One of the reasons I love Bikram Yoga is that it’s simple for me as a student. No rocket science involved on my part. I only really have to remember two points throughout the class: to listen and to breathe. Actually, there’s another thing. I need to show up. That’s sometimes the hardest part.
I have to confess that for the past three weeks, I’ve been in muddy waters. I have not made it to class. Most weekdays, I’ve packed my yoga bag in my car. First I put the stuff in the boot. I conveniently forgot to drive to the studio after work. Then I started leaving the yoga gear on the front passenger seat next to me. As a reminder. It did not help. The same bag has been carried up and down the four flights of stairs at home about fifteen times. At least I’ve walked the stairs instead of taking the lift. Yes sure, I’ve been busy at work. We’ve had visitors from overseas. Traffic has been bad. Some days, I ate too much. Or I was hungry. I didn’t drink enough. I slept poorly. I was tired.I really had to call my sister. If it was not one thing, it was another. Merely lame excuses for skipping yoga.
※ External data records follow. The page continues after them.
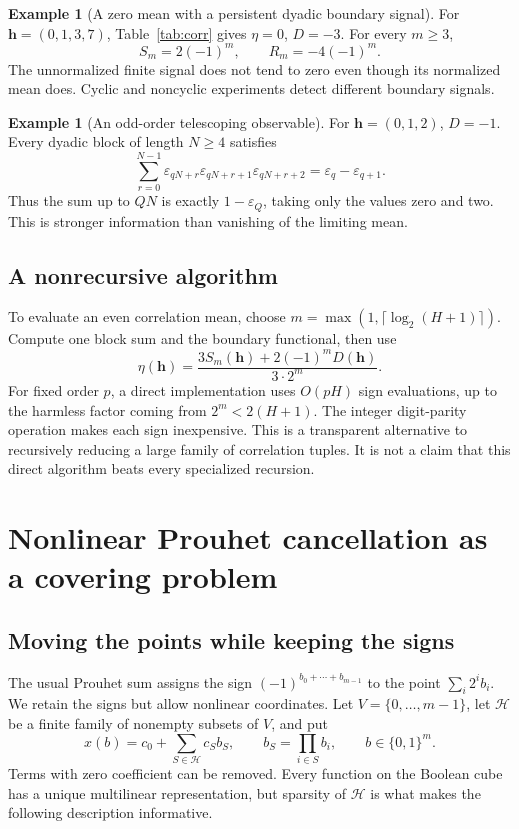 \documentclass[11pt,oneside]{article}
\numberwithin{equation}{section}
\theoremstyle{definition}
\newtheorem{example}[theorem]{Example}
\theoremstyle{remark}
\newcommand{\eps}{\varepsilon}
\newcommand{\HH}{\mathcal H}
\newcommand{\bits}{\{0,1\}}
\begin{document}
\begin{example}[A zero mean with a persistent dyadic boundary signal]
For \(\bm h=(0,1,3,7)\), Table~\ref{tab:corr} gives \(\eta=0\), \(D=-3\).
For every \(m\ge3\),
\[
 S_m=2(-1)^m,\qquad R_m=-4(-1)^m.
\]
The unnormalized finite signal does not tend to zero even though its normalized
mean does. Cyclic and noncyclic experiments detect different boundary signals.
\end{example}

\begin{example}[An odd-order telescoping observable]
For \(\bm h=(0,1,2)\), \(D=-1\). Every dyadic block of length \(N\ge4\)
satisfies
\[
 \sum_{r=0}^{N-1}\eps_{qN+r}\eps_{qN+r+1}\eps_{qN+r+2}
 =\eps_q-\eps_{q+1}.
\]
Thus the sum up to \(QN\) is exactly \(1-\eps_Q\), taking only the values zero
and two. This is stronger information than vanishing of the limiting mean.
\end{example}

\subsection{A nonrecursive algorithm}
To evaluate an even correlation mean, choose
\(m=\max(1,\lceil\log_2(H+1)\rceil)\). Compute one block sum and the
boundary functional, then use
\[
 \eta(\bm h)=\frac{3S_m(\bm h)+2(-1)^mD(\bm h)}{3\cdot2^m}.
\]
For fixed order \(p\), a direct implementation uses \(O(pH)\) sign evaluations,
up to the harmless factor coming from \(2^m<2(H+1)\). The integer digit-parity
operation makes each sign inexpensive. This is a transparent alternative to
recursively reducing a large family of correlation tuples. It is not a claim
that this direct algorithm beats every specialized recursion.

\section{Nonlinear Prouhet cancellation as a covering problem}
\label{sec:hypergraph}

\subsection{Moving the points while keeping the signs}
The usual Prouhet sum assigns the sign \((-1)^{b_0+\cdots+b_{m-1}}\) to the
point \(\sum_i2^ib_i\). We retain the signs but allow nonlinear coordinates.
Let \(V=\{0,\ldots,m-1\}\), let \(\HH\) be a finite family of nonempty subsets
of \(V\), and put
\begin{equation}
 x(b)=c_0+\sum_{S\in\HH}c_S b_S,
 \qquad b_S=\prod_{i\in S}b_i,
 \qquad b\in\bits^m.
 \label{eq:geometry}
\end{equation}
Terms with zero coefficient can be removed. Every function on the Boolean cube
has a unique multilinear representation, but sparsity of \(\HH\) is what makes
the following description informative.
\end{document}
On Saturday, I finally clocked in for the 10am Bikram class. The familiar heat hit me at the door. As soon as I laid down my mat and two towels on the studio floor, I realised how much I had missed it. The class started with a standing deep breathing exercise. The teacher’s gentle instruction reminded me to stay present, to be aware of every move, each inhalation and each exhalation. To synchronise them. I needed those words. My mind wanted to race ahead to the postures to come. Anticipating where I would suffer. Setting an expectation for my performance. She quickly guided me back and as we moved on, told me to let go of the previous posture and stand still. Always going back to the breath. In and out.
I felt the yoga practice in my body this morning. It was painful. Luckily, my mind remembered the experience, too. The muddy waters have turned crystal clear. And that’s why I made it back to the studio for a second class today.